The iPad is definitely working for me at home as a "pick-up-and-read" or play a game or casually surf the Web while watching TV device and that's what I wanted it for.

But in an office setting I can see it being the thing I grab when I turn away from programming or heads-down writing on my laptop and need to dash to a conference room and either give a presentation or just take some notes.

I downloaded both GotoMeeting and WebEx for the iPad--don't know how they work yet but it would be nice to be able to spend a tedious meeting on the porch without having to untether my laptop to do it.

As for sunlight: it is useless even in shade (I went from the Apple store almost directly to my wife who was manning a tent in the noonday sun--you could just barely read web sites under the tent). But how many people read eBooks in the sun? Clearly Apple had to choose and they chose 90% of the time people are inside: at home, in the office, in a coffee shop, on porch, and not on a park bench. If reading ebooks in the sun is your primary requirement, get a Kindle.

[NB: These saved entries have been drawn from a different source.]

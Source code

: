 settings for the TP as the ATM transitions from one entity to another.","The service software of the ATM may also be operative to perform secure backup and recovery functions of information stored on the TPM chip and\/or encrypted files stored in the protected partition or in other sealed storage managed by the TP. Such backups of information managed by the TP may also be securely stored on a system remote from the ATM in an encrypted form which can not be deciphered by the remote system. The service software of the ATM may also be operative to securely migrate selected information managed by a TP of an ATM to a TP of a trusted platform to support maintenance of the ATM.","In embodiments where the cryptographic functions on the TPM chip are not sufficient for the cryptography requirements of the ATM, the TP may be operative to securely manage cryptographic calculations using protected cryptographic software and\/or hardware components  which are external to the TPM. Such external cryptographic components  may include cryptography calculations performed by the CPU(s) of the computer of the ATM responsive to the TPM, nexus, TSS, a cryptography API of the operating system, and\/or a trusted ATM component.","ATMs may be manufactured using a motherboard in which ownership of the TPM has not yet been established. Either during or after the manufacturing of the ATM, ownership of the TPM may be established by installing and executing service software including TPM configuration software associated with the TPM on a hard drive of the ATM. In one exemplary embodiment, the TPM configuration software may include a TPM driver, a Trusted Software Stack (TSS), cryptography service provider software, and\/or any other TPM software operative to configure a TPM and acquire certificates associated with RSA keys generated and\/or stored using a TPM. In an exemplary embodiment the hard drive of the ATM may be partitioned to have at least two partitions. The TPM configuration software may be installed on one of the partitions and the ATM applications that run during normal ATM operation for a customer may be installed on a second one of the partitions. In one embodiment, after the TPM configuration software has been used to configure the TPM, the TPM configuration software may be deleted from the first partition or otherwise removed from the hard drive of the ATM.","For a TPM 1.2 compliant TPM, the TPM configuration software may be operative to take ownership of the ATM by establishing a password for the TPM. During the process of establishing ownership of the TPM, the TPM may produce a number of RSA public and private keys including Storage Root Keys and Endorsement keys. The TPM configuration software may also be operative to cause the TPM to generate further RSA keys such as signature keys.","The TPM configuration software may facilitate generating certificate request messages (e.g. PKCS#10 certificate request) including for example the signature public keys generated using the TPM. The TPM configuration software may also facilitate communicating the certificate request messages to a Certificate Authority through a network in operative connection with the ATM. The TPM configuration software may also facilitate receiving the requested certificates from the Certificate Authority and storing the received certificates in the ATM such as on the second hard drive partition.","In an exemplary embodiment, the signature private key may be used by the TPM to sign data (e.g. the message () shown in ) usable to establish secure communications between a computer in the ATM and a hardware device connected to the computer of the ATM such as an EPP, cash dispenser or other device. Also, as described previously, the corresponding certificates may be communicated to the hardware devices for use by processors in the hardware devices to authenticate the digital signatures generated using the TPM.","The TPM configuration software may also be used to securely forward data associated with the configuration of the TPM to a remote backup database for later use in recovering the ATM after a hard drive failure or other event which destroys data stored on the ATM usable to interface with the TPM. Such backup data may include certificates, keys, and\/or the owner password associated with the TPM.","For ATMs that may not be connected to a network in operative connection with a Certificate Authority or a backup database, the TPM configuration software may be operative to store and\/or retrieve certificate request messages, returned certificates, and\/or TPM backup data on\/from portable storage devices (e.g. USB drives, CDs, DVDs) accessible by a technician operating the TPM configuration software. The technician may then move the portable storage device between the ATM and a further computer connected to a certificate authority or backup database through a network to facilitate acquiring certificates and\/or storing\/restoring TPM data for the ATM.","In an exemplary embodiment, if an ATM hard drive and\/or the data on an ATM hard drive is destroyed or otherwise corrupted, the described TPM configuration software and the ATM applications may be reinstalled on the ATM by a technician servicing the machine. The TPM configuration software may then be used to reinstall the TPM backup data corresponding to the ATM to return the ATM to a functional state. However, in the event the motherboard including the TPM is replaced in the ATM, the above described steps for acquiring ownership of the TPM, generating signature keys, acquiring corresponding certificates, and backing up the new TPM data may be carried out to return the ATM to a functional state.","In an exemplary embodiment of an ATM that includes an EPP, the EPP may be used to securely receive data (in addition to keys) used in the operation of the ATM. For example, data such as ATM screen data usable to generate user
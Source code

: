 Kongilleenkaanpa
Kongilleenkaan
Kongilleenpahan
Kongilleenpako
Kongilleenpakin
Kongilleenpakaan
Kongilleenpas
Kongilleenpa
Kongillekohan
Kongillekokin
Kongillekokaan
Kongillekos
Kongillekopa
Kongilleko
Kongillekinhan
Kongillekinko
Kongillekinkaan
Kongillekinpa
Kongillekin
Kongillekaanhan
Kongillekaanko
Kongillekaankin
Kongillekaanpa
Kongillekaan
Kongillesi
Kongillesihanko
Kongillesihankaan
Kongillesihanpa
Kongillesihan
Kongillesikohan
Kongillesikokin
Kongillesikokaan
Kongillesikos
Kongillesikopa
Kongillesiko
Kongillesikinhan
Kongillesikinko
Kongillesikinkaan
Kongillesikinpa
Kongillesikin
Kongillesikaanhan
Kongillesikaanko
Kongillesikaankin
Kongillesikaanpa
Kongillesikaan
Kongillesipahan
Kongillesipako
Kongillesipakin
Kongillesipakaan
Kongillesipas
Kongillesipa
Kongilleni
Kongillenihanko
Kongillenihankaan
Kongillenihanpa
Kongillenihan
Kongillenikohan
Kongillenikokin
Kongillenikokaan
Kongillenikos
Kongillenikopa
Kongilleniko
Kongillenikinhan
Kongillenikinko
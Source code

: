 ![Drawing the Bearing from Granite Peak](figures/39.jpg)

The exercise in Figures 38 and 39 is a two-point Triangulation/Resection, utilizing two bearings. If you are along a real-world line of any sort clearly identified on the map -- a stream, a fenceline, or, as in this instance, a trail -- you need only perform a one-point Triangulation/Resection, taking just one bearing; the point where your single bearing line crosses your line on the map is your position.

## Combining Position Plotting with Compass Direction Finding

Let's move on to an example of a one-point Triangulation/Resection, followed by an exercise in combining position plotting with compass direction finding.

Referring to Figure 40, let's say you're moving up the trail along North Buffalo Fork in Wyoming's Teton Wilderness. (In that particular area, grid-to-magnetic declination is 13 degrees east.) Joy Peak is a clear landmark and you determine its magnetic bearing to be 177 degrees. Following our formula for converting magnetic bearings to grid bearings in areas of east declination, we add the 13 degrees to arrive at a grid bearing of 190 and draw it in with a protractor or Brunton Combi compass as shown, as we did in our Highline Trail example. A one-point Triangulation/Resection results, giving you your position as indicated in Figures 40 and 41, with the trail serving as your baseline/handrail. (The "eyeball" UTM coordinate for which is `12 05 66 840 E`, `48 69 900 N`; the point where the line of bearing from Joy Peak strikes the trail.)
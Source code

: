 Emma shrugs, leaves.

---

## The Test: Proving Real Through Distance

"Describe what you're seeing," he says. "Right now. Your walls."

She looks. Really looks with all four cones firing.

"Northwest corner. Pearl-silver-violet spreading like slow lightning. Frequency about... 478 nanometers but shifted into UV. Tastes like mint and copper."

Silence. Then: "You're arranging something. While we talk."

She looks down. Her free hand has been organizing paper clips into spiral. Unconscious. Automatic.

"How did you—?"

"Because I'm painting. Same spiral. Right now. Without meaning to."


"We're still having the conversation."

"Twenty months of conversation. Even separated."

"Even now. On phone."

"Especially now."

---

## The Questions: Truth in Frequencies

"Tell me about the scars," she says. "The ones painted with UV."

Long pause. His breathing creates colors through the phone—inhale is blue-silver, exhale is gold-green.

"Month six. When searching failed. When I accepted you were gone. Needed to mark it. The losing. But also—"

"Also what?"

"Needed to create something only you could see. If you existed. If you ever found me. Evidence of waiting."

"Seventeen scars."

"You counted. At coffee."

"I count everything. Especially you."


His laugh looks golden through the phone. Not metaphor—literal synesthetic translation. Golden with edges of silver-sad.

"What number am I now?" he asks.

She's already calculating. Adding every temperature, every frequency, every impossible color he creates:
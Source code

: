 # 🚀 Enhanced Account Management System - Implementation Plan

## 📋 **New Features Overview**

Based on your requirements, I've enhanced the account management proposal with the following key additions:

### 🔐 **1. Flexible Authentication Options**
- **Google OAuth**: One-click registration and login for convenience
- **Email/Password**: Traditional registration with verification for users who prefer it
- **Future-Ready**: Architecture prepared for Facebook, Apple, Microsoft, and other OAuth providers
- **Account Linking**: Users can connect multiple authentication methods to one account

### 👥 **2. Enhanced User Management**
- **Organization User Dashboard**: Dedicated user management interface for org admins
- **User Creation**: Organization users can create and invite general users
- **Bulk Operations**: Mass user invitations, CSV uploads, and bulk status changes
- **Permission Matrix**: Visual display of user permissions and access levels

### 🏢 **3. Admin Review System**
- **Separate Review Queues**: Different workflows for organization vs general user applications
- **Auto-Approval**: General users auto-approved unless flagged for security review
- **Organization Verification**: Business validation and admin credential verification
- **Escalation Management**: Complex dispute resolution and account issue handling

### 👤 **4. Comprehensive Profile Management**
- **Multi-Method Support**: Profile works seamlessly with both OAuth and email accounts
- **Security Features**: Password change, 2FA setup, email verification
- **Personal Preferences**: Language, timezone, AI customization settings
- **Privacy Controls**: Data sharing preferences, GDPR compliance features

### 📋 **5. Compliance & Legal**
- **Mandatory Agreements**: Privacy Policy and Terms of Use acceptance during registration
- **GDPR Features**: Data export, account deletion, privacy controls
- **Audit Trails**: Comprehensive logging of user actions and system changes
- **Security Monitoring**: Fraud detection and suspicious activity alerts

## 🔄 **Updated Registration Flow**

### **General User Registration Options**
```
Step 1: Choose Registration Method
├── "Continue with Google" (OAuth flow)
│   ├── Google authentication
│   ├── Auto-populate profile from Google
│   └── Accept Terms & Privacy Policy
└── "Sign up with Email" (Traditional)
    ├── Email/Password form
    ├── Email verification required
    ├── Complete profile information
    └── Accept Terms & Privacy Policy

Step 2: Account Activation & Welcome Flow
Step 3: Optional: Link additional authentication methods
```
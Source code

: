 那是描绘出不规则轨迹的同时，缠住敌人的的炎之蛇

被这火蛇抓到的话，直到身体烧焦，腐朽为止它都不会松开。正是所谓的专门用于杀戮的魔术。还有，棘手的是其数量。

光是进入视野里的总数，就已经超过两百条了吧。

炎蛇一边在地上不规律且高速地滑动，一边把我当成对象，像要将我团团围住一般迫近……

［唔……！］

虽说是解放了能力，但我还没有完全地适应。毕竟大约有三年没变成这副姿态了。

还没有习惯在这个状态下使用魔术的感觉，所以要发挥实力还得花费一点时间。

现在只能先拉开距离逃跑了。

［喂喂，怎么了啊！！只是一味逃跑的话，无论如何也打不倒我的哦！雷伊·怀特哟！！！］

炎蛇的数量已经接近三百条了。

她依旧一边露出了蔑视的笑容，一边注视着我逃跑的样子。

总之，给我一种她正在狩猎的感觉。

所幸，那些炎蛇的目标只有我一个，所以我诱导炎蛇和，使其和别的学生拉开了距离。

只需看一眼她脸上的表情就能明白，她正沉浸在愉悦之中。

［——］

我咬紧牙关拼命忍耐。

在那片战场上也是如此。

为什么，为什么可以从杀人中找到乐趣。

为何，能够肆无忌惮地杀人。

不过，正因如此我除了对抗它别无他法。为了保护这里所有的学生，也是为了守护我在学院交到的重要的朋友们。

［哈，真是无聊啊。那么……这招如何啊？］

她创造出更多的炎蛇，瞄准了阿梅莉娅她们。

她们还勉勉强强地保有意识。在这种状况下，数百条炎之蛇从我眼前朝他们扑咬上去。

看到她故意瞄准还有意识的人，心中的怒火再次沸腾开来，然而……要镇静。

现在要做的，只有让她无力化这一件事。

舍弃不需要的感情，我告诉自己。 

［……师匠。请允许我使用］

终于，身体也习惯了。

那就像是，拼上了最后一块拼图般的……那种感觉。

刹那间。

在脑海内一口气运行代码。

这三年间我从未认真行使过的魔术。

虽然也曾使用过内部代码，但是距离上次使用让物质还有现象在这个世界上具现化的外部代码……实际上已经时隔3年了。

The convenience factor is very high. I can see doing more involved work emails but not doing real document or presentation development.

If I could run Eclipse on it, there's a lot of programming I do that is mostly point and click anyway, so that would be interesting, but I'm not seeing it happen anytime soon.

But it definitely fits a gap between my iPhone and my laptop that I did feel needed to be filled.

This morning I mentioned at breakfast that I wanted to send the iPad I bought on Saturday to my father and my daughter, 6, almost burst into tears and made it clear in no uncertain terms that I was not to do that. So it made an impression.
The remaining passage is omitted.